- Opening Delimiter -

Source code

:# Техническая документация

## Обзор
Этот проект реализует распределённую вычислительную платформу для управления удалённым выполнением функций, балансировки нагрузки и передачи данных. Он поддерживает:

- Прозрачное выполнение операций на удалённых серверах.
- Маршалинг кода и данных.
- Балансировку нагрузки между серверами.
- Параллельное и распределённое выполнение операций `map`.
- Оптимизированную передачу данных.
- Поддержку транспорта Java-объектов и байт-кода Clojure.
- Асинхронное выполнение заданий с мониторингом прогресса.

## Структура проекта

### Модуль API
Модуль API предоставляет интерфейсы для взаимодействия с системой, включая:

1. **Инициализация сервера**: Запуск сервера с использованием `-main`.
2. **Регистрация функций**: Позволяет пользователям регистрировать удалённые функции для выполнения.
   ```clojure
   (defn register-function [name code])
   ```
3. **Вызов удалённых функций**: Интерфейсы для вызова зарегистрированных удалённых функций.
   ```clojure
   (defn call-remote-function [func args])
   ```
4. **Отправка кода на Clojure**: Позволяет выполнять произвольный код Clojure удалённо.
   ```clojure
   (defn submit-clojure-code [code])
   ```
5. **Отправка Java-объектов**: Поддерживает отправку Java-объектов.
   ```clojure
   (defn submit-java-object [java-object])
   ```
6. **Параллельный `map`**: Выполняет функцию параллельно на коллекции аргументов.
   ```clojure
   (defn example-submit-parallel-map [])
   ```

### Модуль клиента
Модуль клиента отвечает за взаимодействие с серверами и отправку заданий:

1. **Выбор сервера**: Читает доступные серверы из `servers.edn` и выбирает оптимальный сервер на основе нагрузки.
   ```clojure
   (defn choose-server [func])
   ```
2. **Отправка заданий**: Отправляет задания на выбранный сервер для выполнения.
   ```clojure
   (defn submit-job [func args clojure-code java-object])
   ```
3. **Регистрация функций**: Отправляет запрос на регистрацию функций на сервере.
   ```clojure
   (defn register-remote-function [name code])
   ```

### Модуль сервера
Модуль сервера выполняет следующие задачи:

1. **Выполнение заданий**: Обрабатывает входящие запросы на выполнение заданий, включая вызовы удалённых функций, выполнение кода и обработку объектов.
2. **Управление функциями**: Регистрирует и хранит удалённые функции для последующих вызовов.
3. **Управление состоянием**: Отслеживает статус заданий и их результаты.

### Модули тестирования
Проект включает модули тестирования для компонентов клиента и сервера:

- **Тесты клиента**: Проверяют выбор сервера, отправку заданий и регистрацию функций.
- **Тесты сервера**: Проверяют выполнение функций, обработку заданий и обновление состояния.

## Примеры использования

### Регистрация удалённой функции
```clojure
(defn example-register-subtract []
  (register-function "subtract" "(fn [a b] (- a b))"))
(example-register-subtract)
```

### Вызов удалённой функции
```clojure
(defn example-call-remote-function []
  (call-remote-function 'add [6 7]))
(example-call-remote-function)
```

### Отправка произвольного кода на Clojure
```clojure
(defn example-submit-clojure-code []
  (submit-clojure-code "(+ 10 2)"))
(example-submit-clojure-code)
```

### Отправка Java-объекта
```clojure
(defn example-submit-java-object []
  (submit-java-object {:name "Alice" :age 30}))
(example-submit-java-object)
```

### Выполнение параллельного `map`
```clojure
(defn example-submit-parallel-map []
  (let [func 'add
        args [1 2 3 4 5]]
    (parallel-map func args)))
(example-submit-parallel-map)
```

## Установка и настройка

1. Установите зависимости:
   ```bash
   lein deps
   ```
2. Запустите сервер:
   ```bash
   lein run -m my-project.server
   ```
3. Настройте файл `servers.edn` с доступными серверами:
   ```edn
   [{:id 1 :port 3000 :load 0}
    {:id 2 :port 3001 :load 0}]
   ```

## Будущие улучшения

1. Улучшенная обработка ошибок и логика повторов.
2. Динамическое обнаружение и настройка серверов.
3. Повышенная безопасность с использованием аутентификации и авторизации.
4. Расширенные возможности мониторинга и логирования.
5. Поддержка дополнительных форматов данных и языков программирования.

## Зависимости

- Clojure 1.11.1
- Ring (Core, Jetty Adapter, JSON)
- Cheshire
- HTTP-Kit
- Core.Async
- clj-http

- Closing Delimiter -

* EXERCISE DIRECTIONS *
From the line holding "- Ring (Core, Jetty Adapter, JSON)" down to the final line above, copy each line exactly, and leave out everything before it.

* FINISHED TASK *
- Ring (Core, Jetty Adapter, JSON)
- Cheshire
- HTTP-Kit
- Core.Async
- clj-http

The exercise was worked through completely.